┌──
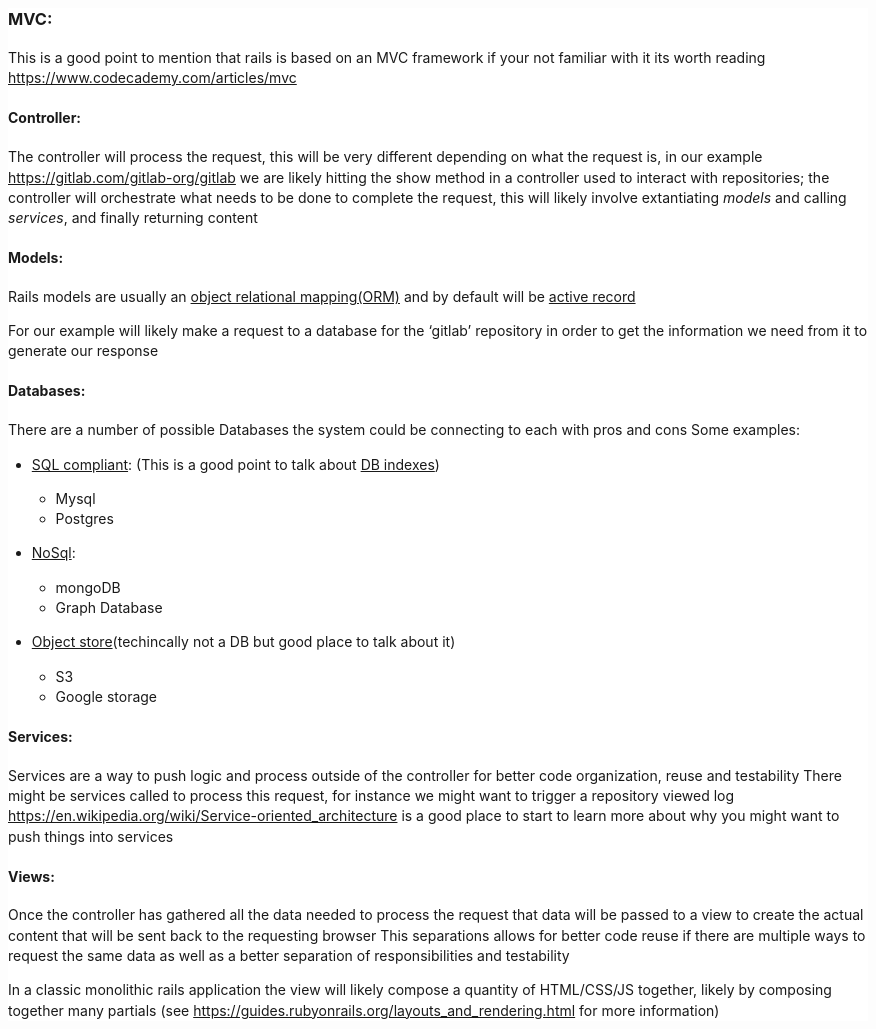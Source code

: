 ### MVC:
This is a good point to mention that rails is based on an MVC framework if your not familiar with it its worth reading https://www.codecademy.com/articles/mvc

#### Controller:
The controller will process the request, this will be very different depending on what the request is, in our example https://gitlab.com/gitlab-org/gitlab we are likely hitting the show method in a controller used to interact with repositories;
the controller will orchestrate what needs to be done to complete the request, this will likely involve extantiating *models* and calling *services*, and finally returning content 

#### Models:
Rails models are usually an [object relational mapping(ORM)](https://en.wikipedia.org/wiki/Object%E2%80%93relational_mapping) and by default will be [active record](https://guides.rubyonrails.org/active_record_basics.html)

For our example will likely make a request to a database for the ‘gitlab’ repository in order to get the information we need from it to generate our response

#### Databases:
There are a number of possible Databases the system could be connecting to each with pros and cons
Some examples:
- [SQL compliant](https://www.w3schools.com/sql/sql_intro.asp): (This is a good point to talk about [DB indexes](https://en.wikipedia.org/wiki/Database_index))
   - Mysql
   - Postgres

- [NoSql](https://en.wikipedia.org/wiki/NoSQL):
   - mongoDB
   - Graph Database

- [Object store](https://en.wikipedia.org/wiki/Object_storage)(techincally not a DB but good place to talk about it)
   - S3
   - Google storage

#### Services:
Services are a way to push logic and process outside of the controller for better code organization, reuse and testability
There might be services called to process this request, for instance we might want to trigger a repository viewed log 
https://en.wikipedia.org/wiki/Service-oriented_architecture is a good place to start to learn more about why you might want to push things into services

#### Views:
Once the controller has gathered all the data needed to process the request that data will be passed to a view to create the actual content that will be sent back to the requesting browser
This separations allows for better code reuse if there are multiple ways to request the same data as well as a better separation of responsibilities and testability

In a classic monolithic rails application the view will likely compose a quantity of HTML/CSS/JS together, likely by composing together many partials (see https://guides.rubyonrails.org/layouts_and_rendering.html for more information)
└──
PROMPT: From the first line of the material down to the line containing "The controller will process", inclusive, return each line exactly, skipping any picture.

WRITTEN ANSWER:
Source code

: ### MVC:
This is a good point to mention that rails is based on an MVC framework if your not familiar with it its worth reading https://www.codecademy.com/articles/mvc

#### Controller:
The controller will process the request, this will be very different depending on what the request is, in our example https://gitlab.com/gitlab-org/gitlab we are likely hitting the show method in a controller used to interact with repositories;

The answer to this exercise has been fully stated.